In a complaint filed in U.S. Bankruptcy Court, where Suffolk has been sheltered since 2012 in a Chapter 9 reorganization, the company accuses Delaware North of “knowing and intentional bad faith conduct and malfeasance,” using the lucrative VLT and electronic table games facility as a “piggy bank,” alleging that it has “unjustly enriched” itself by overcharging Suffolk to pay for construction, rents and other expenses and used an OTB marketing budget as a “slush fund” to pay for hotel rooms and related operations.

The suit also says Delaware North “has obfuscated and willfully blocked Suffolk OTB’s access to records” to conceal bogus accounting.

Bryce Friedman, lead attorney for the OTB, said, “We expect the court will force Delaware North to live up to its contract with Suffolk OTB and to open its books so we can demonstrate the full extent of Delaware North’s abuse of its position as manager of Jake’s 58.”

Suffolk wants damages of more than $5 million along with punitive damages and also seeks a declaration that the OTB may terminate Delaware North’s management of Jake’s 58 for cause.

Buffalo-based Delaware North blasted what it called the lawsuit’s “contrived allegations.”

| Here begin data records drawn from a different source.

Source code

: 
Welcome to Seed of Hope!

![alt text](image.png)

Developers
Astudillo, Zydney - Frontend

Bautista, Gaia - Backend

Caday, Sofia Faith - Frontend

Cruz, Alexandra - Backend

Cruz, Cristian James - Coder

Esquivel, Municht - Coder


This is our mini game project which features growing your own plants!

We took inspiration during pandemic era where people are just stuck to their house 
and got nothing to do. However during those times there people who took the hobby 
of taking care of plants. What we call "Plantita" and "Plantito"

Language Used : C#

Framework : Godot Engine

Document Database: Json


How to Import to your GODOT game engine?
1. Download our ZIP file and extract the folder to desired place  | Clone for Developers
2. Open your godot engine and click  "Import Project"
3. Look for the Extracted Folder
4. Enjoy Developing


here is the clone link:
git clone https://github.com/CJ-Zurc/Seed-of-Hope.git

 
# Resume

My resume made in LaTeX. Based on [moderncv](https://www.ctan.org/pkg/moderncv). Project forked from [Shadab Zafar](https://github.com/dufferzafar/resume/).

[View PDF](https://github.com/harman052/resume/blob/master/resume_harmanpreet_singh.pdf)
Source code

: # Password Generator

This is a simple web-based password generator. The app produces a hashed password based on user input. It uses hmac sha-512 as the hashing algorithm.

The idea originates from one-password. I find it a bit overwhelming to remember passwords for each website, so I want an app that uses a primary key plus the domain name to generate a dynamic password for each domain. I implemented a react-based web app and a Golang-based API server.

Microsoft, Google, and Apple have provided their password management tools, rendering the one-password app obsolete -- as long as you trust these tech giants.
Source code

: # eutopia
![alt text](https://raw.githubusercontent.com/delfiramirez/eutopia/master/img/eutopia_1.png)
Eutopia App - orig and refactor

“Having landed in bankruptcy after years of ineffective operations, Suffolk OTB, with approval of the U.S. Bankruptcy Court, turned to home-state, industry-leading Delaware North to develop and manage its video gaming operations,” the company said. “Delaware North invested tens of millions of its own dollars in Jake’s 58, which includes the design, construction and financing of the property (and) has developed Jake’s 58 as a professionally run business that makes millions of dollars for the state and community.”

Suffolk is one of five regional companies authorized to operate off-track betting in New York under a quasi-public setup unique to the state. The boards of directors of these “public benefits corporations,” as they’re known, are appointed by elected officials in their host regions. But unlike government agencies they’re exempt from many state and local regulations and can issue their own debt. They can also run private businesses.

As their name suggests, they’re supposed to be operated for public benefit, but the system has come under increasing scrutiny across the state as one ripe for abuse.

Amid declines in the popularity of horseracing and race betting, Suffolk, which runs four OTBs in Long Island, has come to rely on Jake’s to rectify what has been a troubled financial history.

Delaware North entered the picture when Suffolk contracted with the company to develop and operate a home for its state VLT license in return for a lease on OTB space and share of the profits.

Privately owned Delaware North, a major global player in food services and retail management at stadiums and arenas, also operates resort hotels in the U.S. and Australia, where it also owns two casinos. Its U.S. gaming holdings include a casino in Illinois, casinos and racinos in West Virginia and Arkansas, racetracks, card clubs and machine gaming in Florida, Arizona and Ohio and the Hamburg and Finger Lakes racinos in New York.

Jake’s opened in 2017. Now with a 227-room hotel, it’s grown into one of the most successful operations of its kind in New York, attracting more than $1 billion a year in wagers from its 1,000 machine and electronic table games and generating more than $200 million for the state and millions more for the OTB and for Suffolk County and Islandia.